When Tallan Latz aka "T-Man" was 5, he saw Joe Satriani playing guitar on TV. He turned to his dad and said, "That's exactly what I want to do."
Three years and countless hours of practicing have paid off – Tallan is now a blues guitar prodigy, having played at the House of Blues in Chicago, and even jammed with Les Paul and Jackson Browne. He has a summer of festivals scheduled and has drawn interest from venues worldwide. He has two bands — one with veterans called T-Man's Blues Project and another with 16-and-younger bandmates called Tallan "The T-Man" Latz and the Young Guns. He also sings and plays drums, harmonica, bass and piano.
But the state of Wisconsin, and maybe some envious older musicians, are trying to rain on his parade.
An anonymous e-mail sent to state officials complained that the boy, who says he likes to play guitar to “put smiles on people’s faces,” is too young to perform in taverns and nightclubs because of state child labor laws. His booking agent even got an anonymous letter threatening her with death if she keeps booking him.
The state responded by sending Tallan's father a letter informing him that his son couldn't play clubs anymore (he can still play festivals) and faces stiff penalties if he disobeys: Each day he performs, the employer can be fined $25 to $1,000 and the parent from $10 to $250.
Jennifer Ortiz of the state Equal Rights Division said her agency has a responsibility to enforce the law once it becomes aware of a violation.
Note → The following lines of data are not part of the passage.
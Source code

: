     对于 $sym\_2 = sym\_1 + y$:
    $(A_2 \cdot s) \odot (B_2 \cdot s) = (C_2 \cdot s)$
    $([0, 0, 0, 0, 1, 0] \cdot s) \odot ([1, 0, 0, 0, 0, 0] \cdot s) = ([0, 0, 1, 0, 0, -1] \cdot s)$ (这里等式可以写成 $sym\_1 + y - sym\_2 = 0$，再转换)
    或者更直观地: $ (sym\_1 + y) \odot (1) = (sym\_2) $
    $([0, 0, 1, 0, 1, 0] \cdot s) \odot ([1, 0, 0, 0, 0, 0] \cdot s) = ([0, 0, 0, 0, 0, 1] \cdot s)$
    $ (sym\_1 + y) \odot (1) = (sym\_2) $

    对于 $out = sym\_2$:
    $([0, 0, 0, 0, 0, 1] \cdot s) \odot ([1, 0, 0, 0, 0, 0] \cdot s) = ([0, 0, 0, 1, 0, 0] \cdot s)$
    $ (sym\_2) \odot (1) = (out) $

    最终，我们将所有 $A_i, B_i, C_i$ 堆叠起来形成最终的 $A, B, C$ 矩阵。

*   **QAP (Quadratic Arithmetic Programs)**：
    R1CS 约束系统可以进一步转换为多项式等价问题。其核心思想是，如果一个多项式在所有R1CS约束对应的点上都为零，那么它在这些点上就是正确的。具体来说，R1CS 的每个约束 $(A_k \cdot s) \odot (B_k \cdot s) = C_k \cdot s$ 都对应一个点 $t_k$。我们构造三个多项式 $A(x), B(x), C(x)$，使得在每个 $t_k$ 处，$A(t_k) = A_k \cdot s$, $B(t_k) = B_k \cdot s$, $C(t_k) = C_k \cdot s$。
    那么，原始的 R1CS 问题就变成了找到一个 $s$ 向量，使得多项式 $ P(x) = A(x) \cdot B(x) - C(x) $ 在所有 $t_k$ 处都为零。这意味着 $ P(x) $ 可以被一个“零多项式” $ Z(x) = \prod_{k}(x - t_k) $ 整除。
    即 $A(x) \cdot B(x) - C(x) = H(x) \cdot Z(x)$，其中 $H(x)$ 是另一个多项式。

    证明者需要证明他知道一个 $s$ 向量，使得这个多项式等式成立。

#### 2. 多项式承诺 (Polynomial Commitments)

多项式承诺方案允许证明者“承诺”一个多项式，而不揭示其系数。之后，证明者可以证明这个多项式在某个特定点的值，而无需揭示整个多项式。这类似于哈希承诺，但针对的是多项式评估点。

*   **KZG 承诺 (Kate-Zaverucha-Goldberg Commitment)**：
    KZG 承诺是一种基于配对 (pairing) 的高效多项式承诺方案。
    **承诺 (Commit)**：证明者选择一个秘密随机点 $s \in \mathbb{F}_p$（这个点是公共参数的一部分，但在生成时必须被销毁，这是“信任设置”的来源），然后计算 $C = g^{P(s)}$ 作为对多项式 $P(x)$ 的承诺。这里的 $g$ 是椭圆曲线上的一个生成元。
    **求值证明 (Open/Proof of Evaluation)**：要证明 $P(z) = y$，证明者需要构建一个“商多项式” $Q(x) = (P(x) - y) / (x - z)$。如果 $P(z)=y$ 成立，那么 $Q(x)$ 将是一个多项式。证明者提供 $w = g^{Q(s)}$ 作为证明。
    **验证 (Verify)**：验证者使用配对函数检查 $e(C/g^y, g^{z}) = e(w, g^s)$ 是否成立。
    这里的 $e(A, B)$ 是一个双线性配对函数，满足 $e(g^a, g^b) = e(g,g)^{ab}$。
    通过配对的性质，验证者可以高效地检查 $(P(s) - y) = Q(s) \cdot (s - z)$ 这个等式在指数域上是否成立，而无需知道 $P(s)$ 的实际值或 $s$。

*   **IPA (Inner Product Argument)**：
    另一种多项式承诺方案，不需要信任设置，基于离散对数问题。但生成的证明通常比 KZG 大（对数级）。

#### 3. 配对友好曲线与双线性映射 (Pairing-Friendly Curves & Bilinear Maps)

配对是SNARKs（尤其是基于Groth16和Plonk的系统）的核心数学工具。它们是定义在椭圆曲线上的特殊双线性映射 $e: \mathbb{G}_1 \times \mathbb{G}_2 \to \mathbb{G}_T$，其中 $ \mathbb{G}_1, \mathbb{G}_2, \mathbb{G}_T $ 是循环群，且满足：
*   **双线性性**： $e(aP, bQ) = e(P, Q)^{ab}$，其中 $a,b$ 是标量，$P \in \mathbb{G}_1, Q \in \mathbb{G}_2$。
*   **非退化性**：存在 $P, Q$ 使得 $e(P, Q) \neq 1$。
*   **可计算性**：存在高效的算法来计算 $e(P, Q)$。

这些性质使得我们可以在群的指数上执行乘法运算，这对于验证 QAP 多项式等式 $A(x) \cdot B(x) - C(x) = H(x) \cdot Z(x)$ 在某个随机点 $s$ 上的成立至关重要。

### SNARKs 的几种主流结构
Latz received the letter a few days before Tallan was to perform at Lil Downtown Lounge in suburban Milwaukee, where club co-owner Michelle Boche said the boy always packed the place when he sat in with other musicians.
Brad Tolinski, editor-in-chief of Guitar World magazine, said kid guitar prodigies are rare, with one emerging perhaps every four or five years. "It would be unusual to find an 8-year-old who can play Joe Satriani licks," he said.
Tallan, whose heroes are Jimi Hendrix and Stevie Ray Vaughan, has 13 guitars and endorsements from at least nine companies to use their equipment. He can read music but plays mostly from memory. He knows 30 to 40 songs and someday hopes to write his own. It was his idea to start playing in public.